As a former brigadier general in the U.S. Army, Tyler could claim both President Lincoln and Italian revolutionary Giuseppe Garibaldi as acquaintances. In March 1870, while traveling Europe with his youngest daughter, Mary, Tyler dined with Garibaldi, who asked that Tyler convey his good wishes to Gen. Ulysses S. Grant, then the U.S. president. That likely suited the general just fine, since he did not agree with the popular European belief that Confederate Gen. Robert E. Lee was on par with, if not more militarily astute than, Grant.

After his chance meeting with Noble in 1872 that led to Anniston's creation, Tyler did not settle in Annie's Town for his final years. Tyler's wife, Emily Lee, had died in New York in 1864; saddened deeply, the general remained a widower until he was buried in what is now Hillside Cemetery. Tyler was a man of too much energy to remain in one location; he despised laziness and idleness, as a soldier and as an entrepreneur. His interests and spirit were too wide to contain. "There was never any dilly-dallying in coming to his conclusions, or any hesitancy, or any yielding grudgingly," family friend Donald G. Mitchell wrote in 1883. "When play was in hand, he played like a boy; and when working, it was for him always a man's work." He had no desire to merely wait for death.
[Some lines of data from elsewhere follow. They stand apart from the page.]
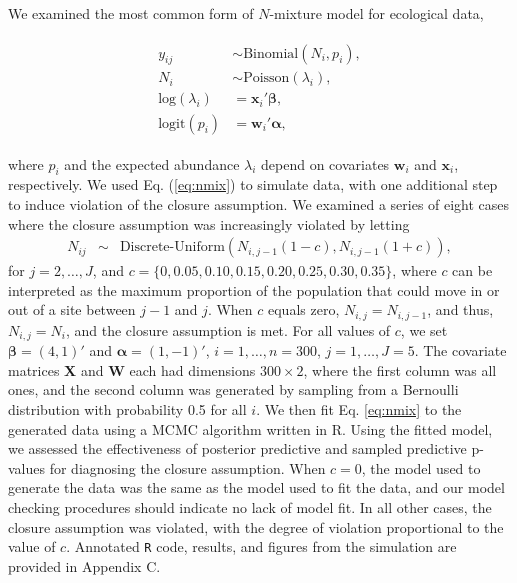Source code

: \documentclass[12pt,english]{article}
\begin{document}
\begin{spacing}{1.9}
We examined the most common form of $N$-mixture model for ecological
data,
\begin{linenomath}
  \begin{align}
    \begin{split}
      y_{ij} & \sim \text{Binomial}(N_{i},p_i),\\
      N_{i} & \sim \text{Poisson}(\lambda_{i}), \\
      \text{log}(\lambda_i) & = \textbf{x}_i'\boldsymbol{\beta},
      \\
      \text{logit}(p_i) & = \textbf{w}_i'\boldsymbol{\alpha},
    \end{split}
                          \label{eq:nmix}
  \end{align}
\end{linenomath}
where $p_i$ and the expected abundance $\lambda_i$ depend on
covariates $\textbf{w}_i$ and $\textbf{x}_i$, respectively. We used
Eq. (\ref{eq:nmix}) to simulate data, with one additional step to
induce violation of the closure assumption. We examined a series of
eight cases where the closure assumption was increasingly violated by
letting
\begin{eqnarray*}
  N_{ij} & \sim & \text{Discrete-Uniform}(N_{i,j-1}(1-c), N_{i,j-1}(1+c)),
\end{eqnarray*}
for $j=2,\ldots,J$, and
$c = \{0, 0.05, 0.10, 0.15, 0.20, 0.25, 0.30, 0.35 \}$, where $c$ can
be interpreted as the maximum proportion of the population that could
move in or out of a site between $j-1$ and $j$. When $c$ equals zero,
$N_{i,j}=N_{i,j-1}$, and thus, $N_{i,j}=N_i$, and the closure
assumption is met.  For all values of $c$, we set
$\boldsymbol{\beta}=(4,1)'$ and $\boldsymbol{\alpha}=(1,-1)'$,
$i=1,\ldots,n=300$, $j=1,\ldots,J=5$. The covariate matrices
\textbf{X} and \textbf{W} each had dimensions $300\times 2$, where the
first column was all ones, and the second column was generated by
sampling from a Bernoulli distribution with probability 0.5 for all
$i$. We then fit Eq. \ref{eq:nmix} to the generated data using a MCMC
algorithm written in R. Using the fitted model, we assessed the
effectiveness of posterior predictive and sampled predictive p-values
for diagnosing the closure assumption. When $c=0$, the model used to
generate the data was the same as the model used to fit the data, and
our model checking procedures should indicate no lack of model fit. In
all other cases, the closure assumption was violated, with the degree
of violation proportional to the value of $c$. Annotated \texttt{R}
code, results, and figures from the simulation are provided in
Appendix C.


\end{spacing}
\end{document}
Thus, the same spirit that dominated the final decade of his life likely led to Annistonians' feelings that Noble, more so than the general, was the man ultimately behind the creation. While Noble lived and worked in the start-up city, walking the street that would bear his name, Tyler sailed to Sweden to hire ironmen for the Woodstock Iron Co.; presided over the Mobile and Montgomery Railroad and lived in Alabama's capital for four years; spent a few months each year at the luxurious Fifth Avenue Hotel in New York; and bought a 20,000-acre ranch in Texas, Capote Farms, where he wintered during his final years with daughter Mary and her husband.

Nevertheless, Tyler did not allow the youthful Anniston to slip far from his thoughts. Benevolent in his old age, the general often traveled to Anniston, dispensing advice to Noble and the two eldest Tyler sons. It was not unusual for his correspondence with business associates and family in Alabama to include passages about the goings-on in Anniston and the Woodstock Iron Co., the town's keynote venture.

In January 1879, Noble and Alfred Tyler asked the general to write to the Alabama Legislature and urge lawmakers to incorporate Anniston. He did not hesitate. "We do not ask for any exclusive privileges," Tyler told Alabama's lawmakers. "All we want is the power to protect our property, to foster education, to keep out whiskey drinking, to sustain good morals and to introduce into our business a system of honesty and integrity." It worked; the Legislature eventually gave Anniston its legal birthright.

Noble, 35 years Tyler's junior, clearly believed the general — despite his lengthy absences — was no mere component to Anniston's forming; he resided at its core. Noble needed Tyler: his money, his advice, his guidance. There seemed neither animosity nor jealousy that Tyler lived a world-traveler's life while others rolled up their sleeves and built a Southern town from scratch. From his eloquent writings, Noble believed that Tyler carried a heartfelt desire for Anniston to succeed, and he never allowed the city named after his daughter-in-law to stray far from his heart.

"His clear and active mind was always planning and suggesting something for the benefit of Anniston and its people," wrote Noble, mentioning Tyler's urgings to diversify the city's industry, improve its livestock, build better homes for workers, and furnish churches for families and schools for children. "Plans and suggestions that to us at first seemed impractical and premature, we found from his clear reasoning and hearty cooperation not only could be carried out, but were needed.

"In acting on his suggestions and plans, we found how wise he was in his forethought and wondered why we had not thought of the plans ourselves. He was one of the most generous and unselfish (men) I ever knew — always interested in, and planning for, the welfare of others, and never so happy as when those he aided profited by his assistance."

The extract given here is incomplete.